Les pneus de la 207 crissent sur le gravier, sous un soleil liquide. Le commissaire à la retraire Franck Gilsig habite une belle propriété, en hauteur, à l’écart de toutes les autres, ceinturée par des bois fournis. Le terrain est entretenu ; sur le chemin jusqu’à la maison, les inspecteurs Berroui et Crelès, accompagnés du commissaire LaClue, croisent des arbres fruitiers, et aperçoivent un large potager.

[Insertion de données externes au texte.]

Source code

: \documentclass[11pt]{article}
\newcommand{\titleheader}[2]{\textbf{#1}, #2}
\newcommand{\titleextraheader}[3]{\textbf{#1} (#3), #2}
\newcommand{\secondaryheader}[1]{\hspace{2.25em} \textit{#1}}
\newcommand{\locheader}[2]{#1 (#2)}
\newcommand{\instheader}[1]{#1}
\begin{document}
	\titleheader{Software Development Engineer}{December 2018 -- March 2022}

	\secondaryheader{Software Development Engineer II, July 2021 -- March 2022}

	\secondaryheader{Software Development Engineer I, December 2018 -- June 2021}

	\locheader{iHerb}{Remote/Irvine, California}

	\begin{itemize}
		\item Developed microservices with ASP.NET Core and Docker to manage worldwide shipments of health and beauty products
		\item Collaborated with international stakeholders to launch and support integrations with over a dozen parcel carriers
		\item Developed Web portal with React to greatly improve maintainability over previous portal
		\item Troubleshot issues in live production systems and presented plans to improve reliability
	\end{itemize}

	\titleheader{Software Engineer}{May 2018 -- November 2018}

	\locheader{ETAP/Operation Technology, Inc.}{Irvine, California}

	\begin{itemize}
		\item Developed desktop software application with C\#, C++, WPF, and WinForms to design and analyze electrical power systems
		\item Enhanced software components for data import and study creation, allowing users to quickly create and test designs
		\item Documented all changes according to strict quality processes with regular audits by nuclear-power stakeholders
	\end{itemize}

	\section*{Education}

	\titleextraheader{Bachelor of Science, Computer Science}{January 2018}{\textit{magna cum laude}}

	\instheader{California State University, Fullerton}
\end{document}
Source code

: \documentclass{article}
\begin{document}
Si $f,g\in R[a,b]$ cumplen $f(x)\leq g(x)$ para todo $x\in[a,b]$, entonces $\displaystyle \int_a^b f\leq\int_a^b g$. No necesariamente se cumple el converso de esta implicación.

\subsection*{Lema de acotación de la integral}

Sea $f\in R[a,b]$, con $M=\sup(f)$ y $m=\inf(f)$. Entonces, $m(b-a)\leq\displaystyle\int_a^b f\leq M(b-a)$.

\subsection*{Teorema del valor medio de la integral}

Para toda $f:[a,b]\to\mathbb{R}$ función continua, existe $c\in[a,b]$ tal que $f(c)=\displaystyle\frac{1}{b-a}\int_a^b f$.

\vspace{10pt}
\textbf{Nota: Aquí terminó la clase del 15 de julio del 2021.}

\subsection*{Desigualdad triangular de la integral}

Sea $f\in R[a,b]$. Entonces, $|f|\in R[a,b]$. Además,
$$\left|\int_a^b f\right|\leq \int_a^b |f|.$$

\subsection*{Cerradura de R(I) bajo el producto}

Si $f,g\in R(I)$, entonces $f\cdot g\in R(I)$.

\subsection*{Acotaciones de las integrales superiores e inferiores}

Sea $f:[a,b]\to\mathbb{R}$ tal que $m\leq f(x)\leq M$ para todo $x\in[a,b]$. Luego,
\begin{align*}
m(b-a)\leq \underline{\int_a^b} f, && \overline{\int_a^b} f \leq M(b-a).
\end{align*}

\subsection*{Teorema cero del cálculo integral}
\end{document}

L’adresse de l’ancien patron de la police pavonicienne n’a pas été difficile à trouver. Ils ont même pris la peine d’appeler avant de débarquer : au téléphone, Gilsig a paru ravi d’avoir de la visite. Les policiers ont tiqué.

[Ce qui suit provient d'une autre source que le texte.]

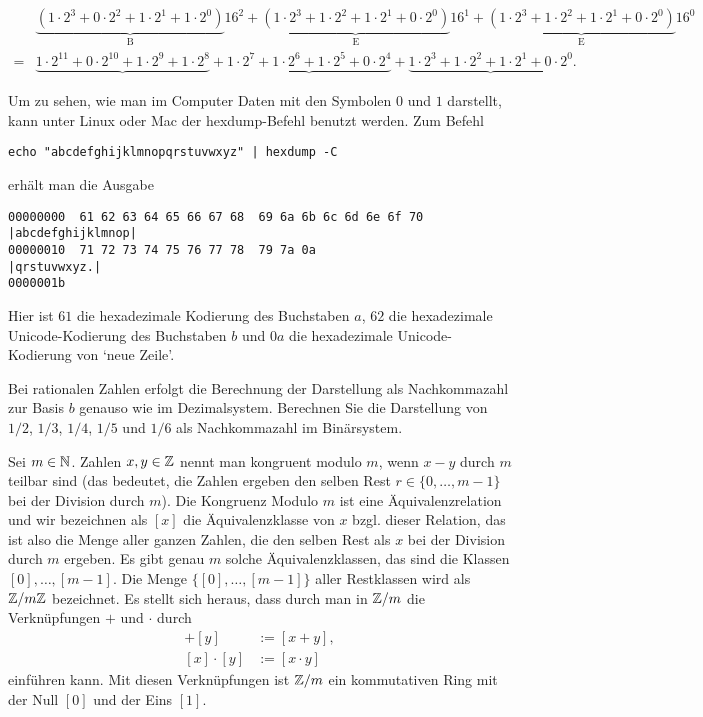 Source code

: \begin{bsp}
	{\scriptsize 
	\begin{align*}
		& \underbrace{(1\cdot 2^3 + 0 \cdot 2^2 + 1 \cdot 2^1+ 1 \cdot 2^0)}_{\operatorname{B}} 16^2 + \underbrace{(1 \cdot 2^3 + 1 \cdot 2^2 + 1 \cdot 2^1 + 0 \cdot 2^0)}_{\operatorname{E}} 16^1 + \underbrace{(1 \cdot 2^3 + 1 \cdot 2^2 + 1 \cdot 2^1 + 0 \cdot 2^0)}_{\operatorname{E}} 16^0  
		\\ = & \underbrace{1 \cdot 2^{11} + 0 \cdot 2^{10} + 1 \cdot 2^9 + 1 \cdot 2^8} + \underbrace{1 \cdot 2^7 + 1\cdot 2^6 + 1 \cdot 2^5 + 0 \cdot 2^4} + \underbrace{1 \cdot 2^3 + 1 \cdot 2^2 + 1 \cdot 2^1 + 0 \cdot 2^0}. 
	\end{align*}
	}
\end{bsp}

\begin{bem} 
Um zu sehen, wie man im Computer Daten mit den Symbolen $0$ und $1$ darstellt, kann unter Linux oder Mac der hexdump-Befehl benutzt werden. Zum Befehl
{\scriptsize 
	\begin{verbatim}
echo "abcdefghijklmnopqrstuvwxyz" | hexdump -C
	\end{verbatim}
}
erhält man die Ausgabe 
{\scriptsize 
	\begin{verbatim}
00000000  61 62 63 64 65 66 67 68  69 6a 6b 6c 6d 6e 6f 70  |abcdefghijklmnop|
00000010  71 72 73 74 75 76 77 78  79 7a 0a                 |qrstuvwxyz.|
0000001b
	\end{verbatim}
}
Hier ist $61$ die hexadezimale Kodierung des Buchstaben $a$, $62$ die hexadezimale Unicode-Kodierung des Buchstaben $b$ und $0a$ die hexadezimale Unicode-Kodierung von `neue Zeile'. 
\end{bem} 


\begin{aufg}
	Bei rationalen Zahlen erfolgt die Berechnung der Darstellung als Nachkommazahl zur Basis $b$ genauso wie im Dezimalsystem. Berechnen Sie die Darstellung von $1/2$, $1/3$, $1/4$, $1/5$ und $1/6$ als Nachkommazahl im Binärsystem. 
\end{aufg}

\begin{bem}[Restklassenringe] 
	Sei $m \in \mathbb{N}$. Zahlen $x,y \in \mathbb{Z}$ nennt man kongruent modulo $m$, wenn $x-y$ durch $m$ teilbar sind (das bedeutet, die Zahlen ergeben den selben Rest $r \in \{0,\ldots,m-1\}$ bei der Division durch $m$). Die Kongruenz Modulo $m$ ist eine Äquivalenzrelation und wir bezeichnen als $[x]$ die Äquivalenzklasse von $x$ bzgl. dieser Relation, das ist also die Menge aller ganzen Zahlen, die den selben Rest als $x$ bei der Division durch $m$ ergeben. Es gibt genau $m$ solche Äquivalenzklassen, das sind die Klassen $[0],\ldots,[m-1]$. Die Menge $\{[0],\ldots,[m-1]\}$ aller Restklassen wird als $\mathbb{Z} /m \mathbb{Z}$ bezeichnet. Es stellt sich heraus, dass durch man in $\mathbb{Z} / m$ die Verknüpfungen $+$ und $\cdot$ durch 
	\begin{align*}
			[x]+ [y] & := [x+y],
			\\ [x] \cdot [y] & := [x\cdot y]
	\end{align*} 
einführen kann. Mit diesen Verknüpfungen ist $\mathbb{Z} /  m$ ein kommutativen Ring mit der Null $[0]$ und der Eins $[1]$. 
\end{bem} 

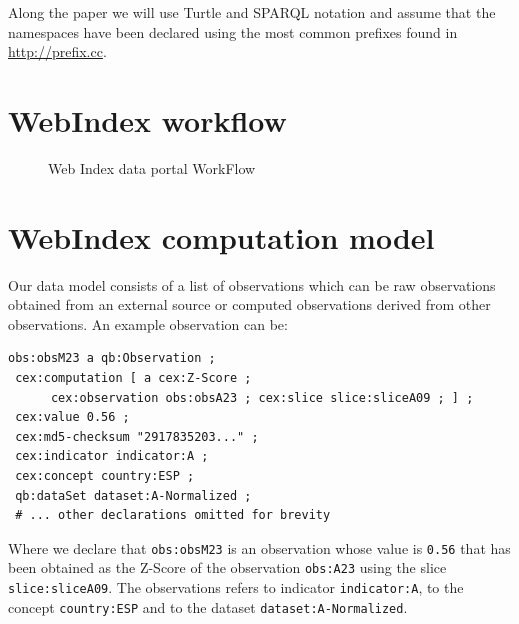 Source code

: \documentclass{acm_proc_article-sp}
\begin{document}
 Along the paper we will use Turtle and SPARQL notation and assume that the
namespaces have been declared using the most common prefixes found in
\url{http://prefix.cc}.

\section{WebIndex workflow}

\begin{figure}[h]
\label{Fig:WebIndexWorkFlow}
\begin{center}
\end{center}
\caption{Web Index data portal WorkFlow}
\end{figure}

\section{WebIndex computation model}

Our data model consists of a list of observations which can be raw observations
obtained from an external source or computed observations derived from other
observations. An example observation can be:

\begin{lstlisting}[style=SPARQL]
obs:obsM23 a qb:Observation ;
 cex:computation [ a cex:Z-Score ; 
      cex:observation obs:obsA23 ; cex:slice slice:sliceA09 ; ] ;
 cex:value 0.56 ;
 cex:md5-checksum "2917835203..." ;
 cex:indicator indicator:A ;
 cex:concept country:ESP ;
 qb:dataSet dataset:A-Normalized ;
 # ... other declarations omitted for brevity
\end{lstlisting}

Where we declare that \lstinline|obs:obsM23| is an observation
 whose value is \lstinline|0.56| that has been obtained as the Z-Score
 of the observation \lstinline|obs:A23| using the slice
 \lstinline|slice:sliceA09|. The observations refers to indicator
 \lstinline|indicator:A|, to the concept \lstinline|country:ESP| and to the
 dataset \lstinline|dataset:A-Normalized|.
 
\end{document}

Gilsig doit bien se douter du motif de leur entretien.

La maison, sur deux étages, inspire chaleur et refuge. La façade, foncée, tache joliment le paysage. Une longue terrasse, comme une langue tout en bois, les accueille en haut d’un perron en pierre. La porte s’ouvre sans qu’ils aient besoin de sonner.

Franck Gilsig a la soixantaine plutôt soignée. Il est petit, il a l’œil vif, très noir, et une grosse touffe de cheveux gris qui semble revêche. Célibataire endurci, il vit seul, si l’on ne compte pas le long chat blanc qui dort à l’ombre d’un poirier, ni l’épagneul qui joue près du potager. Avec sa chemise à carreaux et son short de randonnée, il colle à la propriété.

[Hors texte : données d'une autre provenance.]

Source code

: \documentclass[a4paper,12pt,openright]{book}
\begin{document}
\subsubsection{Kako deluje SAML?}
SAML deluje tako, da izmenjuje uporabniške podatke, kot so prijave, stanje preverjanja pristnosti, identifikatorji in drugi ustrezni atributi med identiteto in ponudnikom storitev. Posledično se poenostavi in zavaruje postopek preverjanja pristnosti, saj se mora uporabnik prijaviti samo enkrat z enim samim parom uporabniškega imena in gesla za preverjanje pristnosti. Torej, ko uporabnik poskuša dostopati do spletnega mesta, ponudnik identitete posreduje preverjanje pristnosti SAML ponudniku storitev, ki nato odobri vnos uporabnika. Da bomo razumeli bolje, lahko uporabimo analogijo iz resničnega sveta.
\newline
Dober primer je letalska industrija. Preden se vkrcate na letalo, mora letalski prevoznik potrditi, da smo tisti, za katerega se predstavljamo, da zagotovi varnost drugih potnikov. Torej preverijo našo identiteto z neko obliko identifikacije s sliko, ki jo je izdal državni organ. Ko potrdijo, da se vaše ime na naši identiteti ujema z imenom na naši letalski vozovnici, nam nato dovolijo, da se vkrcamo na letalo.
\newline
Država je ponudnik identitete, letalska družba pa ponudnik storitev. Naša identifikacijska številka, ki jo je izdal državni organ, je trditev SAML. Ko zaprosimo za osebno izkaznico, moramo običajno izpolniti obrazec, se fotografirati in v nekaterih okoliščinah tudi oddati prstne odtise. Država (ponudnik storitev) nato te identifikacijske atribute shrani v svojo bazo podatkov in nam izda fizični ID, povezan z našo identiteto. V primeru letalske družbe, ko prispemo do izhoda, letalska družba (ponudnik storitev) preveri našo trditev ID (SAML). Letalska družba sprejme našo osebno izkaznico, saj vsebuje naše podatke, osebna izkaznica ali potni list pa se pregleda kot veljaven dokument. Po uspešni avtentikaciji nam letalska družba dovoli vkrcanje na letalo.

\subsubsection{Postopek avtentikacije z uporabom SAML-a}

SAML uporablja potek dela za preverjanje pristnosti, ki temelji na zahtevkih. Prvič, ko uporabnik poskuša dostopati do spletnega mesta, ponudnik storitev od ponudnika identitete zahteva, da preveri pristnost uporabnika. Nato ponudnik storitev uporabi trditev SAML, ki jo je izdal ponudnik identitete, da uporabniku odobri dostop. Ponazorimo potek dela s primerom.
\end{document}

Salutations brèves et chaleureuses — quoique LaClue ait du mal à se détendre —, puis Gilsig mène tout le monde dans le salon. Large, baigné de lumière, avec un mobilier simple et quelques photos dans des cadres. Groupes d’amis, pots de départ au commissariat, cérémonies plus officielles, et quelques paysages exotiques.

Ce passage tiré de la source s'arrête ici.